The problem: Below are entries. Copy exactly the lines running from the line that holds "draft = false" to the line that holds "commitment to bathroom", with both ends included.

_____

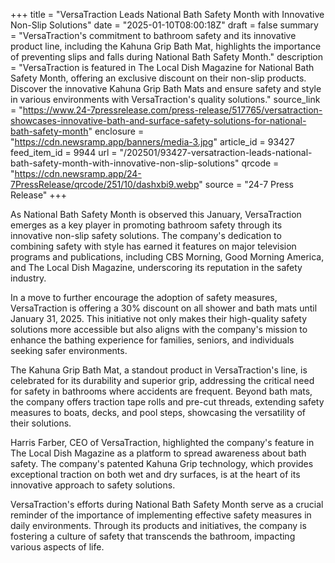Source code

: +++
title = "VersaTraction Leads National Bath Safety Month with Innovative Non-Slip Solutions"
date = "2025-01-10T08:00:18Z"
draft = false
summary = "VersaTraction's commitment to bathroom safety and its innovative product line, including the Kahuna Grip Bath Mat, highlights the importance of preventing slips and falls during National Bath Safety Month."
description = "VersaTraction is featured in The Local Dish Magazine for National Bath Safety Month, offering an exclusive discount on their non-slip products. Discover the innovative Kahuna Grip Bath Mats and ensure safety and style in various environments with VersaTraction's quality solutions."
source_link = "https://www.24-7pressrelease.com/press-release/517765/versatraction-showcases-innovative-bath-and-surface-safety-solutions-for-national-bath-safety-month"
enclosure = "https://cdn.newsramp.app/banners/media-3.jpg"
article_id = 93427
feed_item_id = 9944
url = "/202501/93427-versatraction-leads-national-bath-safety-month-with-innovative-non-slip-solutions"
qrcode = "https://cdn.newsramp.app/24-7PressRelease/qrcode/251/10/dashxbi9.webp"
source = "24-7 Press Release"
+++

<p>As National Bath Safety Month is observed this January, VersaTraction emerges as a key player in promoting bathroom safety through its innovative non-slip safety solutions. The company's dedication to combining safety with style has earned it features on major television programs and publications, including CBS Morning, Good Morning America, and The Local Dish Magazine, underscoring its reputation in the safety industry.</p><p>In a move to further encourage the adoption of safety measures, VersaTraction is offering a 30% discount on all shower and bath mats until January 31, 2025. This initiative not only makes their high-quality safety solutions more accessible but also aligns with the company's mission to enhance the bathing experience for families, seniors, and individuals seeking safer environments.</p><p>The Kahuna Grip Bath Mat, a standout product in VersaTraction's line, is celebrated for its durability and superior grip, addressing the critical need for safety in bathrooms where accidents are frequent. Beyond bath mats, the company offers traction tape rolls and pre-cut threads, extending safety measures to boats, decks, and pool steps, showcasing the versatility of their solutions.</p><p>Harris Farber, CEO of VersaTraction, highlighted the company's feature in The Local Dish Magazine as a platform to spread awareness about bath safety. The company's patented Kahuna Grip technology, which provides exceptional traction on both wet and dry surfaces, is at the heart of its innovative approach to safety solutions.</p><p>VersaTraction's efforts during National Bath Safety Month serve as a crucial reminder of the importance of implementing effective safety measures in daily environments. Through its products and initiatives, the company is fostering a culture of safety that transcends the bathroom, impacting various aspects of life.</p>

_____

Task answer:
draft = false
summary = "VersaTraction's commitment to bathroom safety and its innovative product line, including the Kahuna Grip Bath Mat, highlights the importance of preventing slips and falls during National Bath Safety Month."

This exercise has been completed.